AfD bemüht sich um Anschluss

Nicht hineingerechnet sind dabei die AfD-Abgeordneten. Die AfD wird
zu den fraktionslosen Parteien gezählt, da sie kurz vor der
Europawahl aus der ID-Fraktion ausgeschlossen worden war. Hintergrund
waren unter anderem umstrittene Äußerungen des AfD-Spitzenkandidaten
Maximilian Krah zur SS und eine China-Spionageaffäre um einen
Mitarbeiter Krahs. Am Montag beschlossen die anderen neu gewählten
AfD-Abgeordneten nun, Krah nicht in die neue Delegation aufzunehmen.
Dies könnte den Weg für eine Zusammenarbeit mit anderen
Rechtsaußen-Parteien wieder freimachen.

Infrage kommen dafür etwa die Fratelli d'Italia (Brüder Italiens) von
Italiens rechter Ministerpräsidentin Giorgia Meloni und die
französische Partei Rassemblement National von Marine Le Pen. Beide
gewannen in ihren Ländern die Europawahl.
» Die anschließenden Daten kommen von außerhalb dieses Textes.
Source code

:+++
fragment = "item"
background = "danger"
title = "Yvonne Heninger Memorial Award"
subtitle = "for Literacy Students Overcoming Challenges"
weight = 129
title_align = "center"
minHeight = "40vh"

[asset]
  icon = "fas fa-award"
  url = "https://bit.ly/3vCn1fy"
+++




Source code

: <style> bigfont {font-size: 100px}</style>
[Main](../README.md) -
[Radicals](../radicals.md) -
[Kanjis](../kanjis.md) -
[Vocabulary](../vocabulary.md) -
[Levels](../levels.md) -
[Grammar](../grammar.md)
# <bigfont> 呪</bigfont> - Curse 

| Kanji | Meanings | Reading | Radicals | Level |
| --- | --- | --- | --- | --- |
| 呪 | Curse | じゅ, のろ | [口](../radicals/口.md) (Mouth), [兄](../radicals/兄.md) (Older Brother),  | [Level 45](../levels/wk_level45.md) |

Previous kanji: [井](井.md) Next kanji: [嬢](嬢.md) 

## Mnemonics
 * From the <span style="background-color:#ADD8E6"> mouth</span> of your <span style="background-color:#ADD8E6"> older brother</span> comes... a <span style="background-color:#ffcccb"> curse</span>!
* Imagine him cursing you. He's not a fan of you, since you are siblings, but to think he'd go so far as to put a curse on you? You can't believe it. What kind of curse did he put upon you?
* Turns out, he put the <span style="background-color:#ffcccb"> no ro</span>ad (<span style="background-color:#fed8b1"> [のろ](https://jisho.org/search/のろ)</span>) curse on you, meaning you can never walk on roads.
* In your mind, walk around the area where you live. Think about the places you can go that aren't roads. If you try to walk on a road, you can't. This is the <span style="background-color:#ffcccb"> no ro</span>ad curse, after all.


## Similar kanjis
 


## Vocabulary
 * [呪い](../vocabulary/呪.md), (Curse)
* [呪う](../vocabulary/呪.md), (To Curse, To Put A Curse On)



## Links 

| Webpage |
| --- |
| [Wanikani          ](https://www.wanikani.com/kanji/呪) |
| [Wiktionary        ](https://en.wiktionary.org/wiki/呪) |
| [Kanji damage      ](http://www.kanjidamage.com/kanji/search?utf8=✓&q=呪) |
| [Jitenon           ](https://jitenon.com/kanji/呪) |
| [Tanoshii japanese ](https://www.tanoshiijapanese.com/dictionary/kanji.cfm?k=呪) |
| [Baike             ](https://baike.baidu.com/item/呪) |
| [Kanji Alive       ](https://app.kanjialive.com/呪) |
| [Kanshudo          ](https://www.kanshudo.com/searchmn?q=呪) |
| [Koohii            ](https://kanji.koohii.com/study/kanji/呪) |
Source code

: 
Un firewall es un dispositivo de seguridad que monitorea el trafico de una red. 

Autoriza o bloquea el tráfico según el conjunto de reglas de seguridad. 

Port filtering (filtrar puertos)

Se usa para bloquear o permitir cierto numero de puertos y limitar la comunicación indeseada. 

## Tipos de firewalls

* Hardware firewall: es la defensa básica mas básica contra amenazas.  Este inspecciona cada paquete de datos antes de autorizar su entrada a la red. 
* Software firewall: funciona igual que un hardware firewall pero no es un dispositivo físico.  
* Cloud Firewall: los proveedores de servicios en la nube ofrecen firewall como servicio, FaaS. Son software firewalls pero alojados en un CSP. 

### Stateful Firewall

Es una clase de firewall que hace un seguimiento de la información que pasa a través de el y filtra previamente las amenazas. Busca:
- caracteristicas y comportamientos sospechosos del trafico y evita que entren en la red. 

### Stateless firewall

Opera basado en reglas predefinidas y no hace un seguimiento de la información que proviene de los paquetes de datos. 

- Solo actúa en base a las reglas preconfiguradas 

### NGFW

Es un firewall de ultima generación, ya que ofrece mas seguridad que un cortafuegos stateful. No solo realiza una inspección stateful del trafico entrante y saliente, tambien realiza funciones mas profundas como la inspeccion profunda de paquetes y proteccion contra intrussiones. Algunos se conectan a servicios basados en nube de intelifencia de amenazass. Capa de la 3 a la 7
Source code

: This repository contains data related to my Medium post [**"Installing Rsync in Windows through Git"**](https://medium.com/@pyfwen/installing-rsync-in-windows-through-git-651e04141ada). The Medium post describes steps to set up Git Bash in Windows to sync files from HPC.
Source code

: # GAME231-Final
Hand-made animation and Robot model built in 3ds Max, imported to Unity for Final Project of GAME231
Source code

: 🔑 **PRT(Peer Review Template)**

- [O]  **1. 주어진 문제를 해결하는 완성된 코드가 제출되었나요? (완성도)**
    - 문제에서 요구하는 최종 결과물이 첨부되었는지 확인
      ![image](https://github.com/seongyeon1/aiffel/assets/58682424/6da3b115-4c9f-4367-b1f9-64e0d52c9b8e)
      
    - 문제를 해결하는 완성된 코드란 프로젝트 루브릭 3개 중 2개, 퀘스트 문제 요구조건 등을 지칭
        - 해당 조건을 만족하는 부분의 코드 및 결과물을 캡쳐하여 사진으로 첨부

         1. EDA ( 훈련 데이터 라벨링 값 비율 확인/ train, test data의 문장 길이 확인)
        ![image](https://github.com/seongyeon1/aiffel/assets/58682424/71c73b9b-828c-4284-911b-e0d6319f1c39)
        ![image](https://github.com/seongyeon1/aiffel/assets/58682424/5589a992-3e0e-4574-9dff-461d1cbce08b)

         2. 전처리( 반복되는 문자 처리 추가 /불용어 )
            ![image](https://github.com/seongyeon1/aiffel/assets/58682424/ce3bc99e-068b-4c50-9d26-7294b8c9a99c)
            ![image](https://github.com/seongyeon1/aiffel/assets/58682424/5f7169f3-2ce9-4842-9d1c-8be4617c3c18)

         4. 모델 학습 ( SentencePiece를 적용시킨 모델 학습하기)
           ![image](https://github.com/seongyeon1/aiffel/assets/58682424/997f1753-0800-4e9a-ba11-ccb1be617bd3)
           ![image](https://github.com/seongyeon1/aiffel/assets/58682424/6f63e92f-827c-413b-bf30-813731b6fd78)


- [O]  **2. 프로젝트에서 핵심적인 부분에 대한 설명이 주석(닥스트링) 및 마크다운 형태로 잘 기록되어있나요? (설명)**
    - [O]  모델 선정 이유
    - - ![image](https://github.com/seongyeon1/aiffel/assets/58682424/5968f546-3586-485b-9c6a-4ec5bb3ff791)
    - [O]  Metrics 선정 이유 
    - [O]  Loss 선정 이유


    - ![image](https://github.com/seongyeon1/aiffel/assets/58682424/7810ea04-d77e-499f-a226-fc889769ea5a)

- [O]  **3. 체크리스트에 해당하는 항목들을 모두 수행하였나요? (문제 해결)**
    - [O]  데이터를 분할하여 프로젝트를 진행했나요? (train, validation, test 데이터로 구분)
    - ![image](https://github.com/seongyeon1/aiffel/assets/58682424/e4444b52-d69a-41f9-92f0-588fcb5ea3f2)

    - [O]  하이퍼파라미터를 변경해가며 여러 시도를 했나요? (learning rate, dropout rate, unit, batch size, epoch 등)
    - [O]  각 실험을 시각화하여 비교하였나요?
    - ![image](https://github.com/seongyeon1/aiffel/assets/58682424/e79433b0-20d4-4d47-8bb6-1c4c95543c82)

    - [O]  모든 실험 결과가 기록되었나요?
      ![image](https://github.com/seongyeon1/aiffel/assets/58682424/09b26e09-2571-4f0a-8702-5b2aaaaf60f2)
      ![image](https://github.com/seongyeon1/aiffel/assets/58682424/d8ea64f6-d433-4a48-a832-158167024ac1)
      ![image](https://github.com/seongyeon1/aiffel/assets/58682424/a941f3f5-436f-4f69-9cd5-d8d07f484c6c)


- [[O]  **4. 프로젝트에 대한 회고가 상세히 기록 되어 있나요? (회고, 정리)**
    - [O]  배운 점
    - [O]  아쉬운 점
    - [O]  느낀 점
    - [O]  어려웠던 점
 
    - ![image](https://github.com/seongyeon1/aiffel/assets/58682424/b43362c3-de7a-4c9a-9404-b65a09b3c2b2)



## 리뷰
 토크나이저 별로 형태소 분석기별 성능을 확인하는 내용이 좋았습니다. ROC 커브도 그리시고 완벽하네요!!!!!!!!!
Ein großer Verlierer der ersten Europawahl nach der verheerenden
Corona-Pandemie und dem Beginn des russischen Angriffskriegs gegen
die Ukraine sind die Grünen. Sie kommen den jüngsten Ergebnissen
zufolge nur noch auf 52 Sitze (zuletzt 71). Die Linken besetzen
nahezu unverändert 36 Sitze (zuletzt 37).